Lord of the Flies
The boys of Lord of the Flies are stranded on the island at just the right age (between six and twelve, roughly) to drop the idealism of youth and face the real world. How convenient. And what better place to do so than an uninhabited island free of rules, restrictions, and adults? Their real world is less the soul-killing drudgery of a 9-5 job, property taxes, and a baby who won't sleep through the night than the savagery of untamed human nature—but it's a loss of innocence all the same, when we (and the kids) realize that there's nothing innocent about childhood, after all. The novel ends with its main character, Ralph, weeping for "the end of innocence, the darkness of man's heart."
Questions About Innocence
- At what point in the novel does Ralph start thinking that mankind is inherently evil? Do other characters come to the same conclusion?

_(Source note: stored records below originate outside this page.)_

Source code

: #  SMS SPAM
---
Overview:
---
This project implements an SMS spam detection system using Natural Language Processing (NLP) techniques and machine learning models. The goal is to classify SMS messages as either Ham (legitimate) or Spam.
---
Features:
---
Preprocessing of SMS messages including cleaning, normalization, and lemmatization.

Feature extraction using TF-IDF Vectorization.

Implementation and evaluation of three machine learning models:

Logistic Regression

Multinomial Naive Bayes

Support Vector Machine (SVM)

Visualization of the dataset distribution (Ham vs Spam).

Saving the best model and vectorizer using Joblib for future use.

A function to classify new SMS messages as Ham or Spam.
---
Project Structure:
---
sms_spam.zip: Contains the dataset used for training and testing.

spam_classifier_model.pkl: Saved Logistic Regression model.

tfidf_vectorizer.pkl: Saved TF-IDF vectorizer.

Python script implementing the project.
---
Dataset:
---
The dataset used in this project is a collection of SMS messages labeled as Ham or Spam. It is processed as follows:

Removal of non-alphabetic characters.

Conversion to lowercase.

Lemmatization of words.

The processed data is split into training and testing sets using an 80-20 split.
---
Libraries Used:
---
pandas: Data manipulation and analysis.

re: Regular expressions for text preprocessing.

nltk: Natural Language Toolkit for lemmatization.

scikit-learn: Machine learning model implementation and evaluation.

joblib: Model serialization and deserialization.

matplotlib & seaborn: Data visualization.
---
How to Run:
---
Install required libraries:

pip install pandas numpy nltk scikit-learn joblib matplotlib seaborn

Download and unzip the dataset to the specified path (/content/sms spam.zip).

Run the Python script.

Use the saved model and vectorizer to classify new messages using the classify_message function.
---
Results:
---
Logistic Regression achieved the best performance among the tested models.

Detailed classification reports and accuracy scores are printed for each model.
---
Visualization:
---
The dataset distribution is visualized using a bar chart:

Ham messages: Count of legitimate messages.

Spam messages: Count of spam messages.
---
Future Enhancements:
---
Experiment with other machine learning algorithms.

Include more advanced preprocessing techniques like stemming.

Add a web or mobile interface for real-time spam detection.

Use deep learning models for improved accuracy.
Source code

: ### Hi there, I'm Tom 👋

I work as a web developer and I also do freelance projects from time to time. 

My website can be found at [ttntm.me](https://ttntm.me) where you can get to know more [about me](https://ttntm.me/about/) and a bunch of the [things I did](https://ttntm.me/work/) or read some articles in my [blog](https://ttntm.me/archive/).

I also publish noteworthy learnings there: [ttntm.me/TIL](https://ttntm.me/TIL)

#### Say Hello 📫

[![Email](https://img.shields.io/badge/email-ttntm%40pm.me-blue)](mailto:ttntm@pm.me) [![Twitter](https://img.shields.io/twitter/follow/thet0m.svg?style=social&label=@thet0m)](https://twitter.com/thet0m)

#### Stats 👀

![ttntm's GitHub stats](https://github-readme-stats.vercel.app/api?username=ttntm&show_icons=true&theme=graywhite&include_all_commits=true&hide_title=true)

- Are the terms "mankind" and "man's heart" used interchangeably in this novel? What might be the difference between the two terms?
- When Ralph talks about the "darkness of man's heart," is this a cop-out? Do you think it's easier for Ralph to think man is inherently evil than realize that all the boys, including Ralph, have chosen to be violent and hurtful?
- Is Golding suggesting that children aren't actually innocent?
Chew on This
In Lord of the Flies, Simon is the only truly innocent character—which is why he's mercilessly slaughtered.
The children become savage and animalistic over the course of the novel, but they're not actually evil. In fact, the more animalistic they become, the more innocent they are: like animals, they simply don't know better.